Siemens and Schneider Electric address over 50 flaws
Siemens and Schneider Electric released 18 security advisories addressing a total of more than 50 vulnerabilities affecting their products.
The vendors have provided patches, mitigations, and general security recommendations for reducing the risk of attacks.
Siemens has released 10 new advisories and they cover a total of 32 vulnerabilities.
One of the most important advisory is for the impact of the DNS-related vulnerabilities dubbed “NAME:WRECK” on the company’s SGT industrial gas turbines. Another advisory from Siemens describes a couple of high-severity vulnerabilities in the ProFTPD component of its SIMATIC CP 1543-1 and CP 1545-1 devices. The security holes can allow an attacker to remotely obtain sensitive information or execute arbitrary code.

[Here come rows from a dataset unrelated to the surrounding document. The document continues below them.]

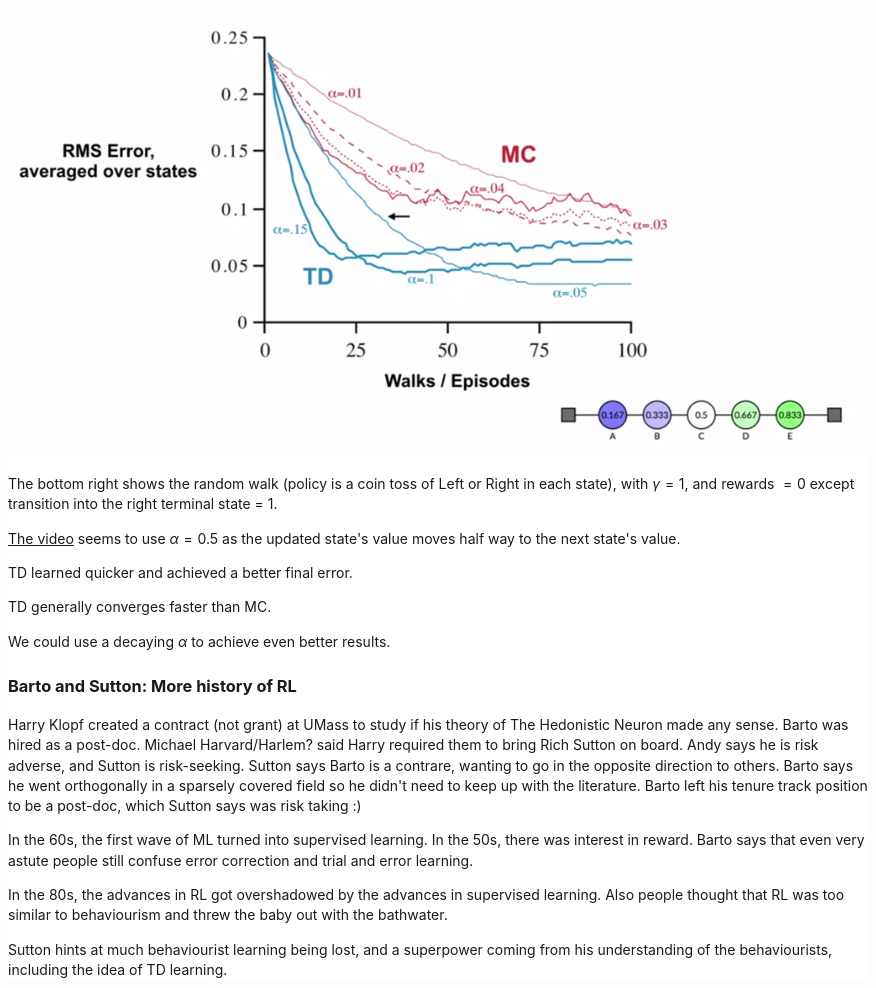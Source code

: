 ![wk3-RMS-error-TD-vs-MC.png](wk3-RMS-error-TD-vs-MC.png)

The bottom right shows the random walk (policy is a coin toss of Left or Right in each state), with $\gamma = 1$, and rewards $=0$ except transition into the right terminal state = 1.

[The video](https://www.coursera.org/learn/sample-based-learning-methods/lecture/CEzFc/comparing-td-and-monte-carlo) seems to use $\alpha=0.5$ as the updated state's value moves half way to the next state's value.

TD learned quicker and achieved a better final error.

TD generally converges faster than MC.

We could use a decaying $\alpha$ to achieve even better results.

### Barto and Sutton: More history of RL

Harry Klopf created a contract (not grant) at UMass to study if his theory of The Hedonistic Neuron made any sense.  Barto was hired as a post-doc. Michael Harvard/Harlem? said Harry required them to bring Rich Sutton on board.  Andy says he is risk adverse, and Sutton is risk-seeking.  Sutton says Barto is a contrare, wanting to go in the opposite direction to others. Barto says he went orthogonally in a sparsely covered field so he didn't need to keep up with the literature.  Barto left his tenure track position to be a post-doc, which Sutton says was risk taking :)

In the 60s, the first wave of ML turned into supervised learning.  In the 50s, there was interest in reward.  Barto says that even very astute people still confuse error correction and trial and error learning.

In the 80s, the advances in RL got overshadowed by the advances in supervised learning.  Also people thought that RL was too similar to behaviourism and threw the baby out with the bathwater.

Sutton hints at much behaviourist learning being lost, and a superpower coming from his understanding of the behaviourists, including the idea of TD learning.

A high severity rating has also been assigned to a missing authentication issue affecting SIMATIC S7-1200 PLCs. An attacker can exploit the flaw to bypass authentication and download arbitrary programs.
An advisory describing vulnerabilities in JT2Go and Teamcenter Visualization covers seven flaws that can be exploited for DoS attacks, information disclosure or remote code execution.
In its Solid Edge product, Siemens patched two high-severity code execution vulnerabilities. The last high-severity bug addressed by the company is an OS command injection issue affecting the SINEC NMS (network management system).
Schneider Electric also published eight new advisories covering a total of 25 vulnerabilities.
The industrial giant has published two advisories describing the impact of Windows vulnerabilities. Another advisory describes three high-severity issues introduced by the use of CODESYS industrial automation software. The flaws impact industrial control systems (ICS) from Schneider and several other major vendors.